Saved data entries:
---*---
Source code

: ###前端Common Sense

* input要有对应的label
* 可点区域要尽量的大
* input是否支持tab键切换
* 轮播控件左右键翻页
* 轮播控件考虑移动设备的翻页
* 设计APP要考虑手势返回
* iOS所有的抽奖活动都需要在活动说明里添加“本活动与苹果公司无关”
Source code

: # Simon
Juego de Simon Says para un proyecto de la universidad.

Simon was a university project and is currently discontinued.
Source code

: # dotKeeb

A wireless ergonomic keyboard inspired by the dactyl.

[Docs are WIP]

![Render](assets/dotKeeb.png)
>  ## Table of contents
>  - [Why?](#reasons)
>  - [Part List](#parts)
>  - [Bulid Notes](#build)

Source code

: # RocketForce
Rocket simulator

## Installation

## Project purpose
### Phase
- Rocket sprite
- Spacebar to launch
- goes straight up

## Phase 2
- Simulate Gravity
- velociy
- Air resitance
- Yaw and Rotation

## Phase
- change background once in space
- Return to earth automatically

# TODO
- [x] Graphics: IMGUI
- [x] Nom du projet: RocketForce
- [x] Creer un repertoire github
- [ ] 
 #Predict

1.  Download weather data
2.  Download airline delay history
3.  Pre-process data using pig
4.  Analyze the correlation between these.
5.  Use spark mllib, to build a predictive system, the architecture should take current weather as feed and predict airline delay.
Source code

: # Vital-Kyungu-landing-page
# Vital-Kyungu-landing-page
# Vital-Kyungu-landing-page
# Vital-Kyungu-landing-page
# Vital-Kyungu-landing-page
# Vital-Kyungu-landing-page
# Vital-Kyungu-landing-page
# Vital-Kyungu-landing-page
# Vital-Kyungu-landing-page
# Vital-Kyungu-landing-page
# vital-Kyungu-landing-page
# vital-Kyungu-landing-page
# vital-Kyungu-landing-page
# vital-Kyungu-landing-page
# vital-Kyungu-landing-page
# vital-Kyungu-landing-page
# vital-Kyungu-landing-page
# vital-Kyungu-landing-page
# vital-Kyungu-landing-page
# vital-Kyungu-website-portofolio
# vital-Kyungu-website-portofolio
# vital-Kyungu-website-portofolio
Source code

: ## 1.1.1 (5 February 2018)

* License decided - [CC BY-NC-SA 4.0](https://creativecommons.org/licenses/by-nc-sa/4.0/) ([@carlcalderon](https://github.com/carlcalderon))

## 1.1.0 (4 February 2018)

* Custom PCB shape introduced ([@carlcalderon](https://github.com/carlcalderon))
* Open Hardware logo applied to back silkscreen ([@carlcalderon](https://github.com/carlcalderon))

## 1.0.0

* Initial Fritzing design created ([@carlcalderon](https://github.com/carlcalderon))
---*---
Your task: Write out again, exactly, the lines from the start of the entries up to and including the one with "[Docs are WIP]". Nothing else belongs in the reply.

Solution to the exercise:
Source code

: ###前端Common Sense

* input要有对应的label
* 可点区域要尽量的大
* input是否支持tab键切换
* 轮播控件左右键翻页
* 轮播控件考虑移动设备的翻页
* 设计APP要考虑手势返回
* iOS所有的抽奖活动都需要在活动说明里添加“本活动与苹果公司无关”
Source code

: # Simon
Juego de Simon Says para un proyecto de la universidad.

Simon was a university project and is currently discontinued.
Source code

: # dotKeeb

A wireless ergonomic keyboard inspired by the dactyl.

[Docs are WIP]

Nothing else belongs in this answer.